A. Create a PrivacyPolicy RequiredAction. This is a near carbon copy of the TermsAndConditions required action: keycloak/services/src/main/java/org/keycloak/authentication/requiredactions/TermsAndConditions.java at main · keycloak/keycloak · GitHub
@AutoService(org.keycloak.authentication.RequiredActionFactory.class) public class PrivacyPolicy implements RequiredActionProvider, RequiredActionFactory
B. The PrivacyPolicy Required Action cannot be added to the registration flow, so I created a separate RegistrationPrivacyPolicy. Again, this is a near carbon copy of the RegistrationTermsAndConditions: keycloak/services/src/main/java/org/keycloak/authentication/forms/RegistrationTermsAndConditions.java at 6b300833e25f2c9d25103cb46650f6dd6e8a39c8 · keycloak/keycloak · GitHub
C. After creating both I need to persist the information about accepting the user privacy policy. For this I extended the RegistrationUserCreation class.

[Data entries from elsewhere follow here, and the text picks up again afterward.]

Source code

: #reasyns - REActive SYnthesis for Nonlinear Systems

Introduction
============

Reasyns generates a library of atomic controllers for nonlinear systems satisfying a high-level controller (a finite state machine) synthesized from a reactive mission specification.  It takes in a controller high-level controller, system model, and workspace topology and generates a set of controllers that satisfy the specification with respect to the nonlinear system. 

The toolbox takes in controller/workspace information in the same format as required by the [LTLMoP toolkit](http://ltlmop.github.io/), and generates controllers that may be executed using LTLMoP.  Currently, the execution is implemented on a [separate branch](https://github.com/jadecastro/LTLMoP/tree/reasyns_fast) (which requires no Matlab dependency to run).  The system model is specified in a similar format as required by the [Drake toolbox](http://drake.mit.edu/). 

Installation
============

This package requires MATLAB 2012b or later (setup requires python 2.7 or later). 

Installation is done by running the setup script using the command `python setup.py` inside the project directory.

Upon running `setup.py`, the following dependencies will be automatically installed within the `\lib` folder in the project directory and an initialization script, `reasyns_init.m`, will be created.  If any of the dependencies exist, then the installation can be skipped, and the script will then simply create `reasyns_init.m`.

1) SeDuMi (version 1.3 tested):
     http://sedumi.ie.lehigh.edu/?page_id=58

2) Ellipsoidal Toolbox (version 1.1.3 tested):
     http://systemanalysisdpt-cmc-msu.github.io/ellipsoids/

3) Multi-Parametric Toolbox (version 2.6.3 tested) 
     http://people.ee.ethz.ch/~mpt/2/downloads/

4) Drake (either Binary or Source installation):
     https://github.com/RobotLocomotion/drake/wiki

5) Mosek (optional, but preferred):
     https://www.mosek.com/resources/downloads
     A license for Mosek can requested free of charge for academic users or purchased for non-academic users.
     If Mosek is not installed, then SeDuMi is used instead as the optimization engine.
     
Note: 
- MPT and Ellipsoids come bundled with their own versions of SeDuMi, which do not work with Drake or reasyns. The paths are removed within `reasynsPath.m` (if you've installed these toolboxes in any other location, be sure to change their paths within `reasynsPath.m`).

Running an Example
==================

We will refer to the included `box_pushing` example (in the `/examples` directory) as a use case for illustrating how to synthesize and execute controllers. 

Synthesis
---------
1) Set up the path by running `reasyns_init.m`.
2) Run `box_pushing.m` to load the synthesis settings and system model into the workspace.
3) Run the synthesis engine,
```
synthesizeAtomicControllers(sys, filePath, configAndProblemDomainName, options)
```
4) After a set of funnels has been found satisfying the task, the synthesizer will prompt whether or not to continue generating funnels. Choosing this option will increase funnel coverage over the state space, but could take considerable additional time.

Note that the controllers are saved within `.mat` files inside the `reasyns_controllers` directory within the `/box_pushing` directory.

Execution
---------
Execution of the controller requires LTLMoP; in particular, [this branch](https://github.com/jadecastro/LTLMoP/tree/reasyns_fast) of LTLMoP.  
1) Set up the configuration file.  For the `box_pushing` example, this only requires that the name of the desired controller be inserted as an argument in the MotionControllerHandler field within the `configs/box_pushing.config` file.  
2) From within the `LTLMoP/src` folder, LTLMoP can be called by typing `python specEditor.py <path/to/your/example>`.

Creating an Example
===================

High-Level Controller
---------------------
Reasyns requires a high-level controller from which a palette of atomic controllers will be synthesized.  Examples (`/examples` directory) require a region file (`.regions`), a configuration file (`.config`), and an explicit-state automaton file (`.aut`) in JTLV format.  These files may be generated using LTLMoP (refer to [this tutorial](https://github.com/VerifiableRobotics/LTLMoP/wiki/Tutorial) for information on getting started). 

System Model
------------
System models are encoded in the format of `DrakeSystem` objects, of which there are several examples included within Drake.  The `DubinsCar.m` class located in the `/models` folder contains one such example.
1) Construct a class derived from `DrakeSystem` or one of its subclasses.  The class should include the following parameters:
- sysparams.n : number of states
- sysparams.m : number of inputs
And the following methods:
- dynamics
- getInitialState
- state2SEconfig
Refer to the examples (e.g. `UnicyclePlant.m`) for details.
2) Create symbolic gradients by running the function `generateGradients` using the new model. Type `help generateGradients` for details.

@AutoService(org.keycloak.authentication.FormActionFactory.class) public class ExtenedRegistrationUserCreation extends RegistrationUserCreation
In particular, I have overriden the success method to also store my privacy policy information.
@Override
public void success(FormContext context) {
super.success(context);
MultivaluedMap<String, String> formData = context.getHttpRequest().getDecodedFormParameters();
UserModel user = context.getUser();
if (“on”.equals(formData.getFirst(RegistrationPrivacyPolicy.FIELD))) {
// if accepted terms and conditions checkbox, remove action and add the attribute if enabled
RequiredActionProviderModel tacModel = context.getRealm().getRequiredActionProviderByAlias(PrivacyPolicy.PROVIDER_ID);
if (tacModel != null && tacModel.isEnabled()) {
user.setSingleAttribute(PrivacyPolicy.USER_ATTRIBUTE, Integer.toString(Time.currentTime()));
context.getAuthenticationSession().removeRequiredAction(PrivacyPolicy.PROVIDER_ID);
user.removeRequiredAction(PrivacyPolicy.PROVIDER_ID);
}
}
}
D. Bringing it all together. I copied the existing registration flow. Added Terms and Conditions and Privacy Policy as new execution steps and replaced the default RegistrationUserCreation step with my new ExtenedRegistrationUserCreation. With that the data gets stored. If I add a privacy_policy user attribute in Realm Settings → User Profile, I can also inspect it in the Keycloak Admin console.
Now to my question. After registration I send the information via webhook to a separate backend to notify it about the new user. I want to include the terms_and_conditions timestamp as well as privacy_policy timestamp with the sent message. In my webhook (which is another Keycloak SPI) I use the following code:
String termsAndConditions = user.getAttributes().getOrDefault("terms_and_conditions", List.of("")).getFirst();
String privacyPolicy = user.getAttributes().getOrDefault("privacy_policy", List.of("")).getFirst();
logger.info("consents: " + termsAndConditions + ", " + privacyPolicy);
I would expect both termsAndConditions and privacyPolicy to be non-empty, however, privacy_policy is empty. In later updates I get the privacy policy information, but its empty on the first event. Any idea why this is the case and how to fix it? Thank you for help.